The Misadventures of Cheri

Mortifying my kids one swimsuit at a time

How Sweet It Is . . . . . .

on March 31, 2009

. . . . . to be loved by my daughter. I had such a wonderful afternoon with my girl and just wanted to record it. So this blog is for me so I don’t forget.

I’m not naive enough to believe that my daughter will always be a shot of pure sunshine. She’s 11. For all I know this could be the last heavenly afternoon we spend together until she climbs out of her teenage years. I really hope it isn’t, but I’ll treasure this in my heart forever. Afterall, she’s already had her first mega-emotional-meltdown on the way to church a few weeks ago. So much so that I had to leave her in the car to gather herself before she came in. She hasn’t done that since she was two. And she only ever did it once. I hope history has a way of repeating itself!

We went to the mall today to try to find something for my mother in law for Mother’s Day. I knew exactly what we were looking for, but if Grandma Betty reads this, I don’t want to ruin it for her!! Upon exiting the car we both complained about what the wind was doing to our hair. We got done positioning our heads for minimal wind damage and then it happened. She reached out and grabbed my hand. I was just kind of stunned.

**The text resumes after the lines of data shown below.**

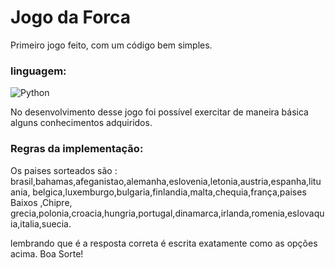 # Jogo da Forca

Primeiro jogo feito, com um código bem simples.

### linguagem:
![Python](https://img.shields.io/badge/python-3670A0?style=for-the-badge&logo=python&logoColor=ffdd54)

No desenvolvimento desse jogo foi possível exercitar de maneira básica alguns conhecimentos adquiridos.

### Regras da implementação:

Os paises sorteados são :
brasil,bahamas,afeganistao,alemanha,eslovenia,letonia,austria,espanha,lituania,
belgica,luxemburgo,bulgaria,finlandia,malta,chequia,frança,paises Baixos ,Chipre,
grecia,polonia,croacia,hungria,portugal,dinamarca,irlanda,romenia,eslovaquia,italia,suecia.

lembrando que é a resposta correta é escrita exatamente como as opções acima.
Boa Sorte!
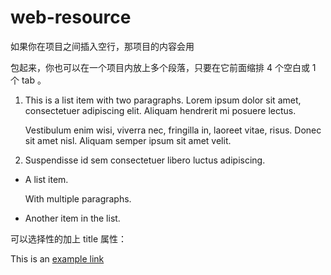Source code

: # web-resource


如果你在项目之间插入空行，那项目的内容会用 <p> 包起来，你也可以在一个项目内放上多个段落，只要在它前面缩排 4 个空白或 1 个 tab 。

1.  This is a list item with two paragraphs. Lorem ipsum dolor
    sit amet, consectetuer adipiscing elit. Aliquam hendrerit
    mi posuere lectus.
    
    Vestibulum enim wisi, viverra nec, fringilla in, laoreet vitae, risus. Donec sit amet nisl. 
    Aliquam semper ipsum sit amet velit.

2.  Suspendisse id sem consectetuer libero luctus adipiscing.


* A list item.

    With multiple paragraphs.

* Another item in the list.



可以选择性的加上 title 属性：

This is an [example link](http://example.com/ "With a Title")
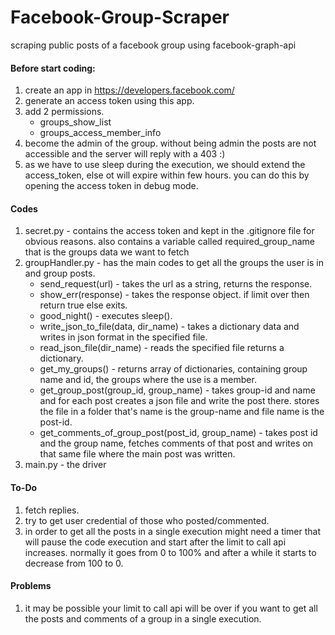 # Facebook-Group-Scraper

scraping public posts of a facebook group using facebook-graph-api

#### Before start coding:
1. create an app in https://developers.facebook.com/
2. generate an access token using this app.
3. add 2 permissions. 
   * groups_show_list
   * groups_access_member_info
4. become the admin of the group. without being admin the posts are not 
accessible and the server will reply with a 403 :) 
5. as we have to use sleep during the execution, we should extend the access_token, else ot will
expire within few hours. you can do this by opening the access token in debug mode. 
   
   
#### Codes
1. secret.py - contains the access token and kept in the .gitignore file for 
obvious reasons. also contains a variable called required_group_name that is the groups data we want to fetch
2. groupHandler.py - has the main codes to get all the groups the user is in and group posts.
    * send_request(url) - takes the url as a string, returns the response.
    * show_err(response) - takes the response object. if limit over then return true 
    else exits.
    * good_night() - executes sleep().
    * write_json_to_file(data, dir_name) - takes a dictionary data and writes in json 
    format in the specified file.
    * read_json_file(dir_name) - reads the specified file returns a dictionary.
    * get_my_groups() - returns array of dictionaries, containing group name and id, the 
    groups where the use is a member.
    * get_group_post(group_id, group_name) - takes group-id and name and for each post 
    creates a json file and write the post there. stores the file in a folder that's 
    name is the group-name and file name is the post-id.
    * get_comments_of_group_post(post_id, group_name) - takes post id and the group name, 
    fetches comments of that post and writes on that same file where the main post was 
    written.
3. main.py - the driver


#### To-Do
1. fetch replies.
2. try to get user credential of those who posted/commented.
3. in order to get all the posts in a single execution might need a timer that
will pause the code execution and start after the limit to call api increases.
normally it goes from 0 to 100% and after a while it starts to decrease from 100 to 0.


#### Problems
1. it may be possible your limit to call api will be over if you 
want to get all the posts and comments of a group in a single execution.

She holds my hand when we go on walks and when we’re at the dog park. But those are pretty private places. We’re talking the only mall in town with everyone on spring break. There was no chance she wasn’t going to be seen by plenty of kids her own age.

I smiled to myself and figured she’d do the hand drop as soon as we got into Macy’s. Nope. She held on . . . . . basically for our entire outing. I bought her some bubble tea and she didn’t have a free hand to hold. So I tested the waters and put my arm around her shoulders. I asked her if she wanted me to take my arm away and she said no. And when she finished the bubble tea, she held on to my arm for dear life because she was suddenly freezing!

Karen Kingsbury wrote a book called “Let Me Hold You Longer.” The main idea of the book is to not only rejoice in your kid’s firsts, but also in their lasts. She spoke at a tea I attended at church and she focused on this book. Needless to say I was a puddle of tears at the end of her talk. And I thought about that talk today. This might be the last time Amber willingly holds my hand in public. That’s okay . . . . she’s allowed to grow up. But I made sure I savored every second of the affection I got today!